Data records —
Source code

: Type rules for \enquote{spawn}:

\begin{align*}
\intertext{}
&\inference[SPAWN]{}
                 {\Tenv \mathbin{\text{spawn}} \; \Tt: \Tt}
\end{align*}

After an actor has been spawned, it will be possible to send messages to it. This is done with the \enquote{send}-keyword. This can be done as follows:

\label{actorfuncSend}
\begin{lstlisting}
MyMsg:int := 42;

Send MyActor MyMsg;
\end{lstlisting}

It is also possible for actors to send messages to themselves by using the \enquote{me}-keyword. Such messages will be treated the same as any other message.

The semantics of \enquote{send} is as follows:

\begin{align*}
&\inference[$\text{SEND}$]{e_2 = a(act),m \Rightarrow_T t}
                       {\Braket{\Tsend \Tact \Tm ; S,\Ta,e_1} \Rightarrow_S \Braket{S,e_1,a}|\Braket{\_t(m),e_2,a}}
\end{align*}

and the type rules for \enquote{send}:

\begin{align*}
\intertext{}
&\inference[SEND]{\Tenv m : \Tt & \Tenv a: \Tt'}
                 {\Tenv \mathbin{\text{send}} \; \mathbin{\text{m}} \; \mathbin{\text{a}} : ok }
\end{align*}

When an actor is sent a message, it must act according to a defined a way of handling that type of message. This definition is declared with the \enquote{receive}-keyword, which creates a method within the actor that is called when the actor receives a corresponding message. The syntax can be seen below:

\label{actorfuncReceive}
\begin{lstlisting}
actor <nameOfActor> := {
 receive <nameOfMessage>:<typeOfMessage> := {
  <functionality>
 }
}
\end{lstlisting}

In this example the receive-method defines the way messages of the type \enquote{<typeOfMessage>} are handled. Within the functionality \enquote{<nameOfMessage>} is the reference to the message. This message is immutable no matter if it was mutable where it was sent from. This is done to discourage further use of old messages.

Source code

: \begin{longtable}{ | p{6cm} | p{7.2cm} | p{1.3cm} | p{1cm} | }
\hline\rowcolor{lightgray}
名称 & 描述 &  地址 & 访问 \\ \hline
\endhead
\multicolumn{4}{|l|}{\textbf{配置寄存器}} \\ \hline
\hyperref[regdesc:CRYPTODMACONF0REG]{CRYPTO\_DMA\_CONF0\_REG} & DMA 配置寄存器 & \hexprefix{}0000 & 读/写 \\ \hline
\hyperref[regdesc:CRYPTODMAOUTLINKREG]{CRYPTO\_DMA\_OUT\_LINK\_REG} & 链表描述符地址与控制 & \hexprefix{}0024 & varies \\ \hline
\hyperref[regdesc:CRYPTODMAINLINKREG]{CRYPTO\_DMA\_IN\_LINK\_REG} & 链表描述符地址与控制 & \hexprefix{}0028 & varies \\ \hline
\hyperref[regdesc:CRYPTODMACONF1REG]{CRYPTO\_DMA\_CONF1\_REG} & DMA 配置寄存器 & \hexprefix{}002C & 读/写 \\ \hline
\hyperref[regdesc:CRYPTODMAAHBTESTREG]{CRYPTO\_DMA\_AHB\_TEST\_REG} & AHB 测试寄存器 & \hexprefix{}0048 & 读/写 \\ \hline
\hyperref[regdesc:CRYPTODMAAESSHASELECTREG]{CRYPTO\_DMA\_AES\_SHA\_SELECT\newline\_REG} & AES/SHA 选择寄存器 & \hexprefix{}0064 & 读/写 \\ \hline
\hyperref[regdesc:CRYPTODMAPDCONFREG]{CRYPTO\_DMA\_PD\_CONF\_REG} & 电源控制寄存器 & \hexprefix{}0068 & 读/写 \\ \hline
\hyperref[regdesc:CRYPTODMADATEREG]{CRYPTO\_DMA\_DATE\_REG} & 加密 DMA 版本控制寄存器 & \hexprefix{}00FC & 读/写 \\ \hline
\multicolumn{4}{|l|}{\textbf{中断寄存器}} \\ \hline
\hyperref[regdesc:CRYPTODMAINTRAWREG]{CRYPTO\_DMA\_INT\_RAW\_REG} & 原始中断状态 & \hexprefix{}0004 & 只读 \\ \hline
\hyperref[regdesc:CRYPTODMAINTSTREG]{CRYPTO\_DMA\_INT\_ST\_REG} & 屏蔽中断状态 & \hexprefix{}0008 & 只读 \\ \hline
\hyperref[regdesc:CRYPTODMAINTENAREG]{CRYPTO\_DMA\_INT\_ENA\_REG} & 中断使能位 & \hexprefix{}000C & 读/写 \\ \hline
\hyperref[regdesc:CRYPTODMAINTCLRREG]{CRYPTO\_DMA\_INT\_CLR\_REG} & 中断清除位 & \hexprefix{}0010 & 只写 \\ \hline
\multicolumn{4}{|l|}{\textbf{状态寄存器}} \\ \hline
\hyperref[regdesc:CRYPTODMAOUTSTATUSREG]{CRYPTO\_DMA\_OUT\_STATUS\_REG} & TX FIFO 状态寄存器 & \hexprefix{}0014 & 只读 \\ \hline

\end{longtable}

Problem requirements — Across the entries, tally every line that contains the word "rules" and report the sum by itself.

Solution to this problem — 2